The last paragraph of the article is particularly telling, and sad. The famous anthropologists Dr. Gregory Bateson & his wife Lois Cammack had joined Lilly in the Virgin Islands to see what was going on, and, a year later, “See if you’re smart enough to decode their talk before you try to teach them ours” was Bateson’s parting shot. He later wrote “Steps to an Ecology of Mind,” a book which I tried three times to read, and failed miserably each time.

And this is what Lilly’s most vociferous critics complained about his research, quite properly: HE NEVER PROVED THAT DOLPHINS EITHER USE OR COMPREHEND LANGUAGE BEFORE HIRING MARGARET HOWE (LOVATT) TO TEACH THEM ENGLISH! In scientific terms, this is serious cart-before the horse-putting, and it is an obvious no-no! Why, then, did Lilly pursue it so devotedly?

It strikes me, from both reading his writings and my personal experiences with him, that Lilly had to some degree an obsessive-compulsive disorder. This is common in scientists who strive under pressure for a high degree of accuracy, often to several decimal points. It’s also indicated in Lilly’s own autobiographical novel, “The Scientist,” in his descriptions of his lonely, rather isolated upbringing and childhood.

I can’t really say how Lilly handled major disappointments, because I never observed him doing so. But one of the privileges of whiteness, wealth (which Lilly had in relative degree) and education is that you’re insulated, to some degree, from failure. It may be that, as the evidence that he was on the wrong path accumulated, Lilly stuck more and more strongly to his abortive theories because he had to, to support his rather expansive ego. To admit he was wrong would be uncharacteristic of him, until much later in life.

There was also the practical aspect that Lilly had, with the establishment of the Dolphin Communications Laboratory, taken on the care and feeding of three, 400-lb. (180-kg.) adolescents who could smack you through a concrete wall, if they wanted to. It’s a big responsibility, and I don’t think people are going to give you much money just to study dolphins to see if they maybe, possibly, HAVE a language!

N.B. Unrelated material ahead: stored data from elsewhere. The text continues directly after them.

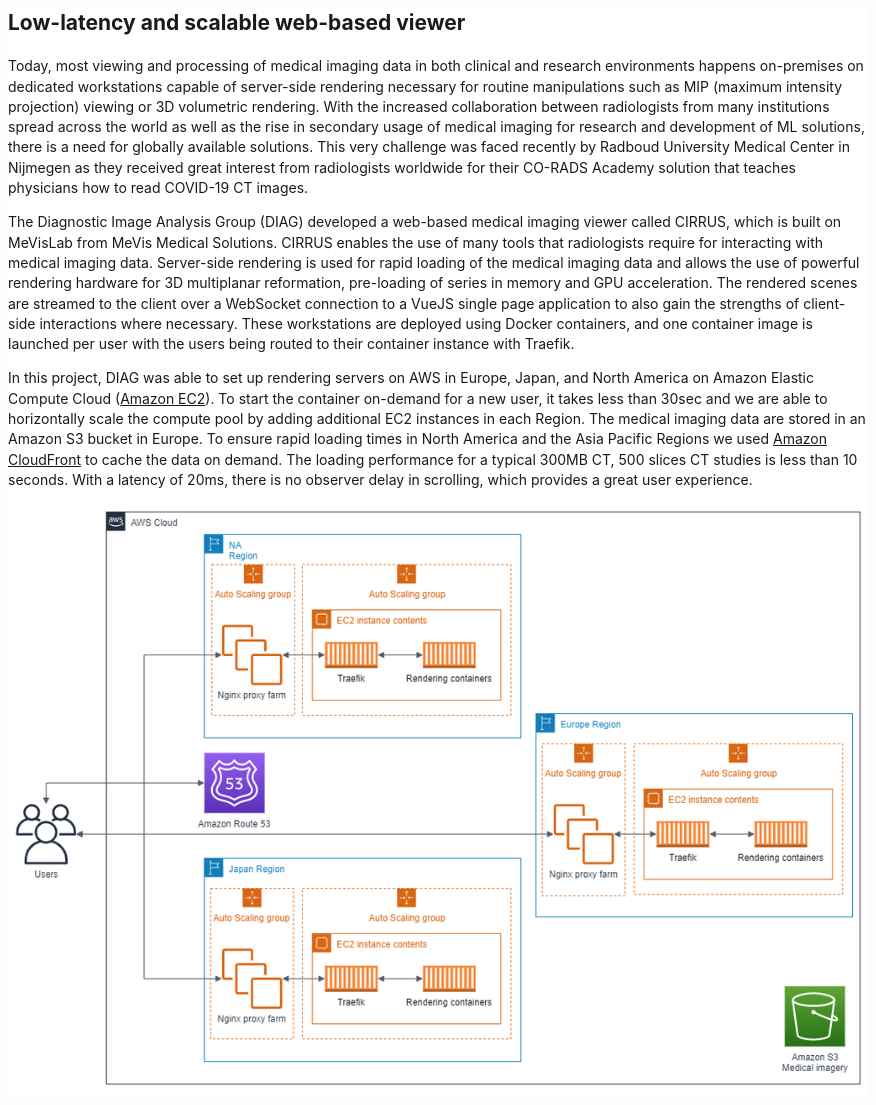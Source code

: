 ## Low-latency and scalable web-based viewer

Today, most viewing and processing of medical imaging data in both clinical and research environments happens on-premises on dedicated workstations capable of server-side rendering necessary for routine manipulations such as MIP (maximum intensity projection) viewing or 3D volumetric rendering. With the increased collaboration between radiologists from many institutions spread across the world as well as the rise in secondary usage of medical imaging for research and development of ML solutions, there is a need for globally available solutions.  This very challenge was faced recently by Radboud University Medical Center in Nijmegen as they received great interest from radiologists worldwide for their CO-RADS Academy solution that teaches physicians how to read COVID-19 CT images.

The Diagnostic Image Analysis Group (DIAG) developed a web-based medical imaging viewer called CIRRUS, which is built on MeVisLab from MeVis Medical Solutions. CIRRUS enables the use of many tools that radiologists require for interacting with medical imaging data. Server-side rendering is used for rapid loading of the medical imaging data and allows the use of powerful rendering hardware for 3D multiplanar reformation, pre-loading of series in memory and GPU acceleration. The rendered scenes are streamed to the client over a WebSocket connection to a VueJS single page application to also gain the strengths of client-side interactions where necessary. These workstations are deployed using Docker containers, and one container image is launched per user with the users being routed to their container instance with Traefik.

In this project, DIAG was able to set up rendering servers on AWS in Europe, Japan, and North America on Amazon Elastic Compute Cloud ([Amazon EC2](https://aws.amazon.com/ec2/)). To start the container on-demand for a new user, it takes less than 30sec and we are able to horizontally scale the compute pool by adding additional EC2 instances in each Region. The medical imaging data are stored in an Amazon S3 bucket in Europe. To ensure rapid loading times in North America and the Asia Pacific Regions we used [Amazon CloudFront](https://aws.amazon.com/cloudfront/) to cache the data on demand. The loading performance for a typical 300MB CT, 500 slices CT studies is less than 10 seconds. With a latency of 20ms, there is no observer delay in scrolling, which provides a great user experience.

![](7100a5f3-9bc3-4d3f-95ba-1aa95df378bc.png)
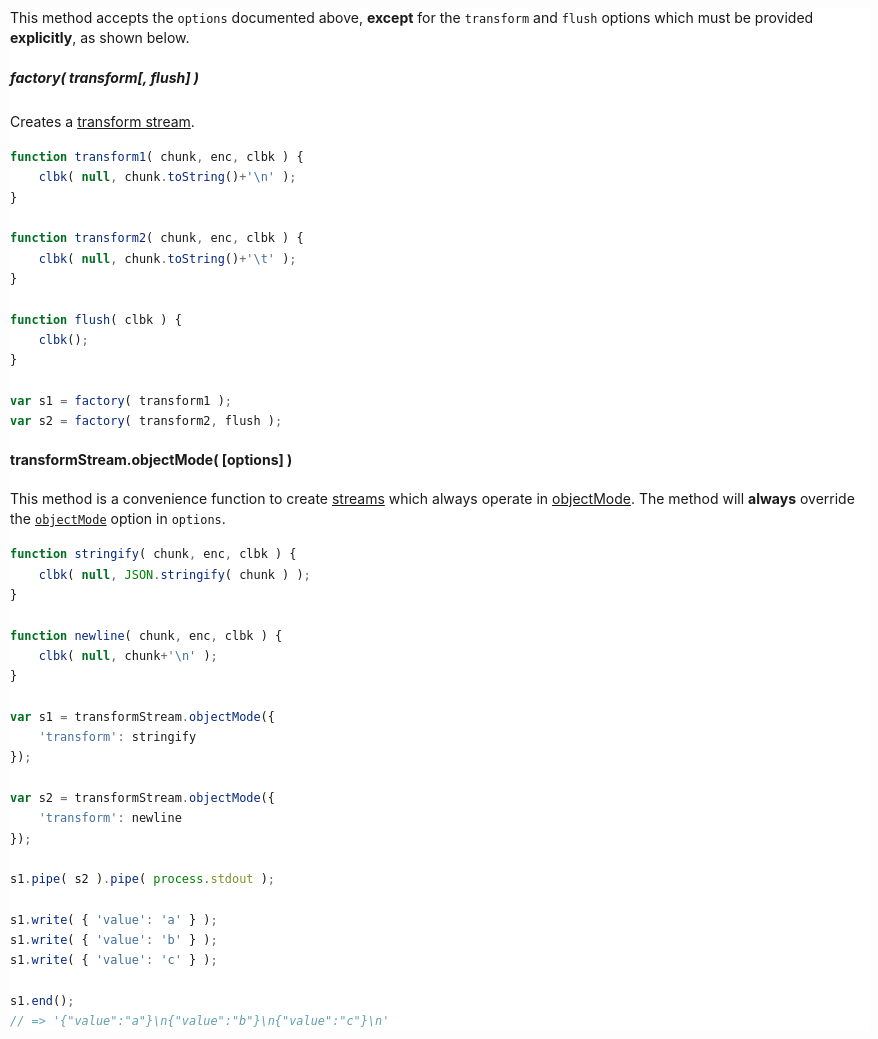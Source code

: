 This method accepts the `options` documented above, __except__ for the `transform` and `flush` options which must be provided __explicitly__, as shown below.


##### factory( transform\[, flush\] )

Creates a [transform stream][transform-stream].

``` javascript
function transform1( chunk, enc, clbk ) {
    clbk( null, chunk.toString()+'\n' );
}

function transform2( chunk, enc, clbk ) {
    clbk( null, chunk.toString()+'\t' );
}

function flush( clbk ) {
    clbk();
}

var s1 = factory( transform1 );
var s2 = factory( transform2, flush );
```


#### transformStream.objectMode( \[options\] )

This method is a convenience function to create [streams][stream] which always operate in [objectMode][object-mode]. The method will __always__ override the [`objectMode`][object-mode] option in `options`.



``` javascript
function stringify( chunk, enc, clbk ) {
    clbk( null, JSON.stringify( chunk ) );
}

function newline( chunk, enc, clbk ) {
    clbk( null, chunk+'\n' );
}

var s1 = transformStream.objectMode({
    'transform': stringify
});

var s2 = transformStream.objectMode({
    'transform': newline
});

s1.pipe( s2 ).pipe( process.stdout );

s1.write( { 'value': 'a' } );
s1.write( { 'value': 'b' } );
s1.write( { 'value': 'c' } );

s1.end();
// => '{"value":"a"}\n{"value":"b"}\n{"value":"c"}\n'
```


[stream]: https://nodejs.org/api/stream.html
[object-mode]: https://nodejs.org/api/stream.html#stream_object_mode
[transform-stream]: https://nodejs.org/api/stream.html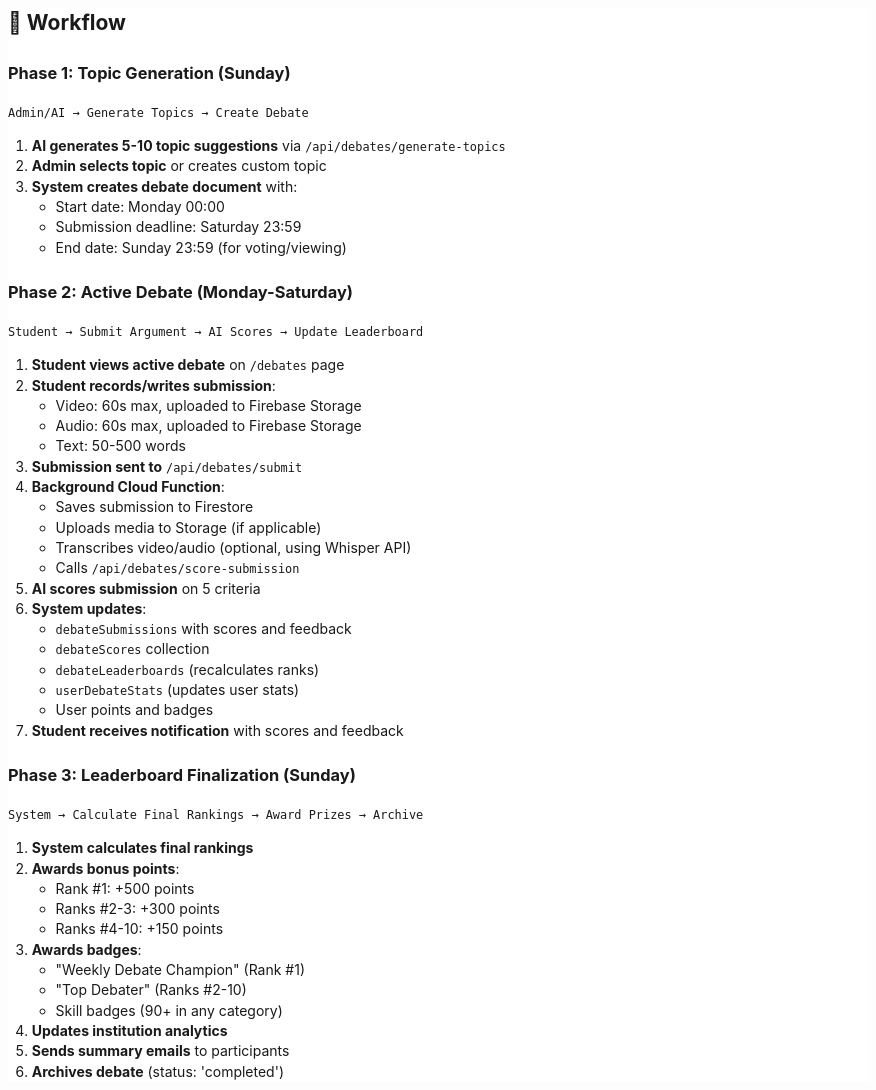 
## 🔄 Workflow

### Phase 1: Topic Generation (Sunday)
```
Admin/AI → Generate Topics → Create Debate
```
1. **AI generates 5-10 topic suggestions** via `/api/debates/generate-topics`
2. **Admin selects topic** or creates custom topic
3. **System creates debate document** with:
   - Start date: Monday 00:00
   - Submission deadline: Saturday 23:59
   - End date: Sunday 23:59 (for voting/viewing)

### Phase 2: Active Debate (Monday-Saturday)
```
Student → Submit Argument → AI Scores → Update Leaderboard
```
1. **Student views active debate** on `/debates` page
2. **Student records/writes submission**:
   - Video: 60s max, uploaded to Firebase Storage
   - Audio: 60s max, uploaded to Firebase Storage
   - Text: 50-500 words
3. **Submission sent to** `/api/debates/submit`
4. **Background Cloud Function**:
   - Saves submission to Firestore
   - Uploads media to Storage (if applicable)
   - Transcribes video/audio (optional, using Whisper API)
   - Calls `/api/debates/score-submission`
5. **AI scores submission** on 5 criteria
6. **System updates**:
   - `debateSubmissions` with scores and feedback
   - `debateScores` collection
   - `debateLeaderboards` (recalculates ranks)
   - `userDebateStats` (updates user stats)
   - User points and badges
7. **Student receives notification** with scores and feedback

### Phase 3: Leaderboard Finalization (Sunday)
```
System → Calculate Final Rankings → Award Prizes → Archive
```
1. **System calculates final rankings**
2. **Awards bonus points**:
   - Rank #1: +500 points
   - Ranks #2-3: +300 points
   - Ranks #4-10: +150 points
3. **Awards badges**:
   - "Weekly Debate Champion" (Rank #1)
   - "Top Debater" (Ranks #2-10)
   - Skill badges (90+ in any category)
4. **Updates institution analytics**
5. **Sends summary emails** to participants
6. **Archives debate** (status: 'completed')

Finally… finally, sometimes a scientist, like everyone else, has a strong hunch that things are heading the right way, that they can disregard everybody else, that they can break the rules and still win! Such feelings are hard for a logical, rational mind to resist, precisely because they are not rational nor logical. But neither having a strong hunch, nor following it to the bitter end, makes one automatically right! Appearances can be deceiving, and as often as not, it is ourselves we deceive.

What matters to me is, I found something I wanted to pursue, and I have pursued it all my life. Maybe not as a scientist, but that doesn’t mean I haven’t made remarkable discoveries, such as this: WE HAVE HAD LIVING BESIDE US, UNNOTICED, FOR MILLIONS OF YEARS, ANOTHER SPECIES OF LIFE THAT ROUTINELY ENGAGES IN MANY OF THE SAME HIGHER-ORDER FUNCTIONS THAT WE HUMANS DO: COMPLEX PROBLEM-SOLVING, SOCIAL AWARENESS, INDIVIDUAL AND GROUP IDENTITIES, ETHICS, THEORY OF MIND, and has enough imagination to realize that in some ways this odd, upright ape with the clever fingers IS RATHER LIKE ITSELF, in that our minds have strange and significant similarities!

We humans, as the dominant species on Planet Earth, need to acknowledge that a non-technological species, which cannot even open a can of beans or unfold a Swiss Army knife, is Number 2, and in the ocean, they are, and always will be, Number 1! Due to their 12-million year head start on us in the Large Brains Department, and their incredible record of sheer SURVIVAL over that time, we should be approaching them as older and wiser beings, with the respect and deliberation they deserve. Let what nature writer Loren Eisley called “our long human loneliness” finally be over, as we are re-admitted to the order of Nature by our old friends, the dolphins!